Reproduce all of the entries character for character, while leaving out any pictures they contain.

=== Raw data ===
══════════════════════════════

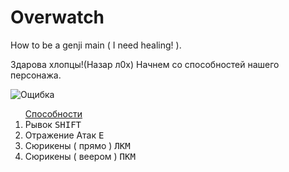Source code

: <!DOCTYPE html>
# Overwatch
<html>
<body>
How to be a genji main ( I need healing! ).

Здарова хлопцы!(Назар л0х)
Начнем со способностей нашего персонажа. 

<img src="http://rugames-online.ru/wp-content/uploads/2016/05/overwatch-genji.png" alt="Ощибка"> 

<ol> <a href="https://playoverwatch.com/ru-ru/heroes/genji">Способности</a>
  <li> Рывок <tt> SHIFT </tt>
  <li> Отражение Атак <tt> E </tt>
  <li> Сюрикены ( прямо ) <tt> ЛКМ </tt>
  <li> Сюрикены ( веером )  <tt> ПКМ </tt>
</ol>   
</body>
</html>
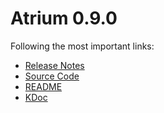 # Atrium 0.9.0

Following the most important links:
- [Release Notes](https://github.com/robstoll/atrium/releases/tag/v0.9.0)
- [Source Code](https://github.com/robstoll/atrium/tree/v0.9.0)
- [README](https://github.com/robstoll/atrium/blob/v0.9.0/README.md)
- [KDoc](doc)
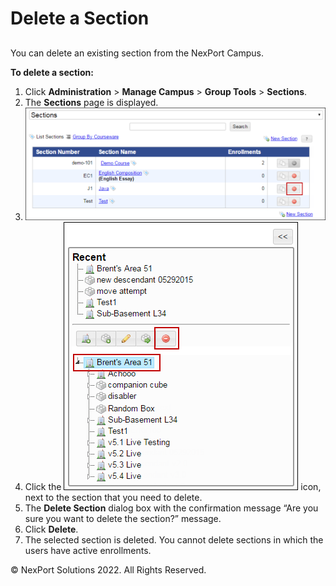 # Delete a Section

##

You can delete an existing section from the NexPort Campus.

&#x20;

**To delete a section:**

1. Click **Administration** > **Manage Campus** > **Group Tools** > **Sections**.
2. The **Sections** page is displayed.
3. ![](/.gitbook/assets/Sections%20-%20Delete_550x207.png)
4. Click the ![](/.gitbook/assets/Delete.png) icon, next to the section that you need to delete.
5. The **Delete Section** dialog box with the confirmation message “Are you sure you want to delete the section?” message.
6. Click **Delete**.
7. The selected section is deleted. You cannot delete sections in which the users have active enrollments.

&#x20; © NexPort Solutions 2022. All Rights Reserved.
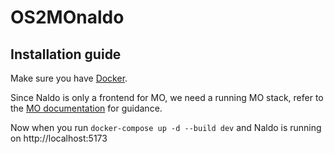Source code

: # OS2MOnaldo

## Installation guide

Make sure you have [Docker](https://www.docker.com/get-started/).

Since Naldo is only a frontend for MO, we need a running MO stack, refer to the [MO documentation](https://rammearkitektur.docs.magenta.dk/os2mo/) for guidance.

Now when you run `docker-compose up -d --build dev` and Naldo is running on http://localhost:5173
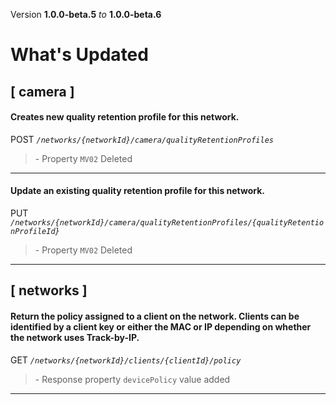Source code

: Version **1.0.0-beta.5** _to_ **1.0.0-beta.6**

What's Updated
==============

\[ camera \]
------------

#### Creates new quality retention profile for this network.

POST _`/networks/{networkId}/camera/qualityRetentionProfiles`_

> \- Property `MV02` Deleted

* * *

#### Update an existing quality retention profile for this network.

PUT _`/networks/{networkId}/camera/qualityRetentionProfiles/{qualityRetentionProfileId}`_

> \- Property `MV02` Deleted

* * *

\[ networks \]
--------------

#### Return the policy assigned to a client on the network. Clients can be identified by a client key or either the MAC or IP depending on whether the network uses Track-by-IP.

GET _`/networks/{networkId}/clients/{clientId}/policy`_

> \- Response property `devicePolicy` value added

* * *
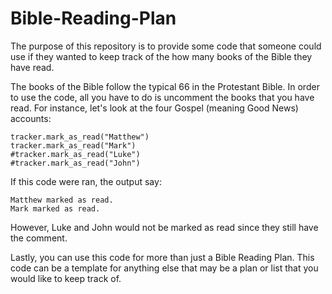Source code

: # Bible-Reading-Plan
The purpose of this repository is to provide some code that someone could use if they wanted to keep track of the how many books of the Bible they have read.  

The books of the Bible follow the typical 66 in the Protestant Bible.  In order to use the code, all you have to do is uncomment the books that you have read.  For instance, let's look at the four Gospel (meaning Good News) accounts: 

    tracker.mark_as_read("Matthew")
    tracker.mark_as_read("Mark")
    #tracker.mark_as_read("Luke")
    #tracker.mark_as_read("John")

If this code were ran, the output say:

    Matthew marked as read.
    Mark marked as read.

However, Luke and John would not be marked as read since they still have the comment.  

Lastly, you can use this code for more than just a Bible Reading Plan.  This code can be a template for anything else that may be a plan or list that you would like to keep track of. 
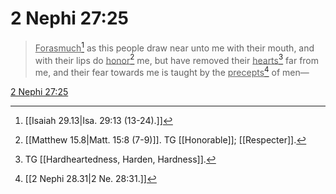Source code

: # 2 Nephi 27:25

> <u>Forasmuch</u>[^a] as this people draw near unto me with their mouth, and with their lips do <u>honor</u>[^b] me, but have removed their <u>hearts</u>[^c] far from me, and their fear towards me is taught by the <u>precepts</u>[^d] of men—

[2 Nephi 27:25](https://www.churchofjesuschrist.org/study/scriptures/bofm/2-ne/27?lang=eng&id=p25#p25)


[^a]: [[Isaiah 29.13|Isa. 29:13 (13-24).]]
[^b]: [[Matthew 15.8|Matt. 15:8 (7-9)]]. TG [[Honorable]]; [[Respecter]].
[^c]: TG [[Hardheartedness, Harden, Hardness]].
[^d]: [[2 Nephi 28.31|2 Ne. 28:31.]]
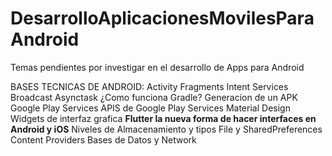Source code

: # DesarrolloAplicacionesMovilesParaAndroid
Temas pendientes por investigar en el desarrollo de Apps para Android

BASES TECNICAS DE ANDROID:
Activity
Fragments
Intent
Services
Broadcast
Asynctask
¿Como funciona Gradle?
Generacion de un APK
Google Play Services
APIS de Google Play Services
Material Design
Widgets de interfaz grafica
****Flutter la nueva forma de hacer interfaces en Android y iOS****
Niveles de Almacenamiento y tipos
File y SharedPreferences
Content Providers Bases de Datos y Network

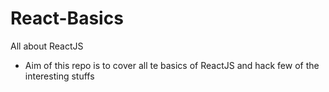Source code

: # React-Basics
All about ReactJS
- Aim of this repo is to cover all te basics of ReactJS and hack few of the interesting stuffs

══════════════════════════════

=== Answer section ===
Source code

: <!DOCTYPE html>
# Overwatch
<html>
<body>
How to be a genji main ( I need healing! ).

Здарова хлопцы!(Назар л0х)
Начнем со способностей нашего персонажа. 

<img src="http://rugames-online.ru/wp-content/uploads/2016/05/overwatch-genji.png" alt="Ощибка"> 

<ol> <a href="https://playoverwatch.com/ru-ru/heroes/genji">Способности</a>
  <li> Рывок <tt> SHIFT </tt>
  <li> Отражение Атак <tt> E </tt>
  <li> Сюрикены ( прямо ) <tt> ЛКМ </tt>
  <li> Сюрикены ( веером )  <tt> ПКМ </tt>
</ol>   
</body>
</html>
 # Atrium 0.9.0

Following the most important links:
- [Release Notes](https://github.com/robstoll/atrium/releases/tag/v0.9.0)
- [Source Code](https://github.com/robstoll/atrium/tree/v0.9.0)
- [README](https://github.com/robstoll/atrium/blob/v0.9.0/README.md)
- [KDoc](doc)
 # Delete a Section

##

You can delete an existing section from the NexPort Campus.

&#x20;

**To delete a section:**

1. Click **Administration** > **Manage Campus** > **Group Tools** > **Sections**.
2. The **Sections** page is displayed.
3. ![](/.gitbook/assets/Sections%20-%20Delete_550x207.png)
4. Click the ![](/.gitbook/assets/Delete.png) icon, next to the section that you need to delete.
5. The **Delete Section** dialog box with the confirmation message “Are you sure you want to delete the section?” message.
6. Click **Delete**.
7. The selected section is deleted. You cannot delete sections in which the users have active enrollments.

&#x20; © NexPort Solutions 2022. All Rights Reserved.
Source code

: # OS2MOnaldo

## Installation guide

Make sure you have [Docker](https://www.docker.com/get-started/).

Since Naldo is only a frontend for MO, we need a running MO stack, refer to the [MO documentation](https://rammearkitektur.docs.magenta.dk/os2mo/) for guidance.

Now when you run `docker-compose up -d --build dev` and Naldo is running on http://localhost:5173
Source code

: Version **1.0.0-beta.5** _to_ **1.0.0-beta.6**

What's Updated
==============

\[ camera \]
------------

#### Creates new quality retention profile for this network.

POST _`/networks/{networkId}/camera/qualityRetentionProfiles`_

> \- Property `MV02` Deleted

* * *

#### Update an existing quality retention profile for this network.

PUT _`/networks/{networkId}/camera/qualityRetentionProfiles/{qualityRetentionProfileId}`_

> \- Property `MV02` Deleted

* * *

\[ networks \]
--------------

#### Return the policy assigned to a client on the network. Clients can be identified by a client key or either the MAC or IP depending on whether the network uses Track-by-IP.

GET _`/networks/{networkId}/clients/{clientId}/policy`_

> \- Response property `devicePolicy` value added

* * *
Source code

: # Bible-Reading-Plan
The purpose of this repository is to provide some code that someone could use if they wanted to keep track of the how many books of the Bible they have read.  

The books of the Bible follow the typical 66 in the Protestant Bible.  In order to use the code, all you have to do is uncomment the books that you have read.  For instance, let's look at the four Gospel (meaning Good News) accounts: 

    tracker.mark_as_read("Matthew")
    tracker.mark_as_read("Mark")
    #tracker.mark_as_read("Luke")
    #tracker.mark_as_read("John")

If this code were ran, the output say:

    Matthew marked as read.
    Mark marked as read.

However, Luke and John would not be marked as read since they still have the comment.  

Lastly, you can use this code for more than just a Bible Reading Plan.  This code can be a template for anything else that may be a plan or list that you would like to keep track of. 
Source code

: # 2 Nephi 27:25

> <u>Forasmuch</u>[^a] as this people draw near unto me with their mouth, and with their lips do <u>honor</u>[^b] me, but have removed their <u>hearts</u>[^c] far from me, and their fear towards me is taught by the <u>precepts</u>[^d] of men—

[2 Nephi 27:25](https://www.churchofjesuschrist.org/study/scriptures/bofm/2-ne/27?lang=eng&id=p25#p25)


[^a]: [[Isaiah 29.13|Isa. 29:13 (13-24).]]
[^b]: [[Matthew 15.8|Matt. 15:8 (7-9)]]. TG [[Honorable]]; [[Respecter]].
[^c]: TG [[Hardheartedness, Harden, Hardness]].
[^d]: [[2 Nephi 28.31|2 Ne. 28:31.]]
Source code

: # DesarrolloAplicacionesMovilesParaAndroid
Temas pendientes por investigar en el desarrollo de Apps para Android

BASES TECNICAS DE ANDROID:
Activity
Fragments
Intent
Services
Broadcast
Asynctask
¿Como funciona Gradle?
Generacion de un APK
Google Play Services
APIS de Google Play Services
Material Design
Widgets de interfaz grafica
****Flutter la nueva forma de hacer interfaces en Android y iOS****
Niveles de Almacenamiento y tipos
File y SharedPreferences
Content Providers Bases de Datos y Network

Source code

: # React-Basics
All about ReactJS
- Aim of this repo is to cover all te basics of ReactJS and hack few of the interesting stuffs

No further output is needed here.